Task to complete
Please reproduce the data in full, exactly as it stands.

Exercise inputs
[Start of Attachment]

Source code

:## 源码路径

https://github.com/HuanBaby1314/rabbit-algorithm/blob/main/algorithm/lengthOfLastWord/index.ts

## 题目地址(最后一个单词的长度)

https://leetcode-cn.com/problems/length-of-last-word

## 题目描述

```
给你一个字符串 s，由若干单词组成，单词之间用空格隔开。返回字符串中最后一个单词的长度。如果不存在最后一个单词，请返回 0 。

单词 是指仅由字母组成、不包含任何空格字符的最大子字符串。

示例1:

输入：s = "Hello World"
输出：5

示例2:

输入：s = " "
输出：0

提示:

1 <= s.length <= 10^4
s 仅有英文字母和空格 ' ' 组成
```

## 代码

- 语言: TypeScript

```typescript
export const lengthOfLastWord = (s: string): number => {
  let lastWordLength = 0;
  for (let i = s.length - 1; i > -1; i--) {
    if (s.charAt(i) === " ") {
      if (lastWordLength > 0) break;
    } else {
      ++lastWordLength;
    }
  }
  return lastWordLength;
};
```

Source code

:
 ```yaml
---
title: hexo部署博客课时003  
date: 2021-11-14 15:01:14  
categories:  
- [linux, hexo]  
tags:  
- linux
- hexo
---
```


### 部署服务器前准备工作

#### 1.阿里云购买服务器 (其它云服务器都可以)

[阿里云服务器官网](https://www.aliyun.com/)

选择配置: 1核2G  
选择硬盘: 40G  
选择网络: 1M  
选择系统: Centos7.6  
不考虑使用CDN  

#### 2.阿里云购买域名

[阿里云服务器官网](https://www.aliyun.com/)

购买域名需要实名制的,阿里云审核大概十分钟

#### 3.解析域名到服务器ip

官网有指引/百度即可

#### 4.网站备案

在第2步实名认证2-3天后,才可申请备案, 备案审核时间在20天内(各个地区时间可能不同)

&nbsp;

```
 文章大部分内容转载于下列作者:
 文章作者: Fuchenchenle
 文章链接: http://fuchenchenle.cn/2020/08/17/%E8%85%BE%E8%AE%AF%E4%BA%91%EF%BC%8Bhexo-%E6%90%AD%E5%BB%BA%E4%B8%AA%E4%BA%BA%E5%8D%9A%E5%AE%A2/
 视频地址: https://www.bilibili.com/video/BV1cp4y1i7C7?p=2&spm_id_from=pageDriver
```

[End of Attachment]

Answer box
Source code

:## 源码路径

https://github.com/HuanBaby1314/rabbit-algorithm/blob/main/algorithm/lengthOfLastWord/index.ts

## 题目地址(最后一个单词的长度)

https://leetcode-cn.com/problems/length-of-last-word

## 题目描述

```
给你一个字符串 s，由若干单词组成，单词之间用空格隔开。返回字符串中最后一个单词的长度。如果不存在最后一个单词，请返回 0 。

单词 是指仅由字母组成、不包含任何空格字符的最大子字符串。

示例1:

输入：s = "Hello World"
输出：5

示例2:

输入：s = " "
输出：0

提示:

1 <= s.length <= 10^4
s 仅有英文字母和空格 ' ' 组成
```

## 代码

- 语言: TypeScript

```typescript
export const lengthOfLastWord = (s: string): number => {
  let lastWordLength = 0;
  for (let i = s.length - 1; i > -1; i--) {
    if (s.charAt(i) === " ") {
      if (lastWordLength > 0) break;
    } else {
      ++lastWordLength;
    }
  }
  return lastWordLength;
};
```

Source code

:
 ```yaml
---
title: hexo部署博客课时003  
date: 2021-11-14 15:01:14  
categories:  
- [linux, hexo]  
tags:  
- linux
- hexo
---
```


### 部署服务器前准备工作

#### 1.阿里云购买服务器 (其它云服务器都可以)

[阿里云服务器官网](https://www.aliyun.com/)

选择配置: 1核2G  
选择硬盘: 40G  
选择网络: 1M  
选择系统: Centos7.6  
不考虑使用CDN  

#### 2.阿里云购买域名

[阿里云服务器官网](https://www.aliyun.com/)

购买域名需要实名制的,阿里云审核大概十分钟

#### 3.解析域名到服务器ip

官网有指引/百度即可

#### 4.网站备案

在第2步实名认证2-3天后,才可申请备案, 备案审核时间在20天内(各个地区时间可能不同)

&nbsp;

```
 文章大部分内容转载于下列作者:
 文章作者: Fuchenchenle
 文章链接: http://fuchenchenle.cn/2020/08/17/%E8%85%BE%E8%AE%AF%E4%BA%91%EF%BC%8Bhexo-%E6%90%AD%E5%BB%BA%E4%B8%AA%E4%BA%BA%E5%8D%9A%E5%AE%A2/
 视频地址: https://www.bilibili.com/video/BV1cp4y1i7C7?p=2&spm_id_from=pageDriver
```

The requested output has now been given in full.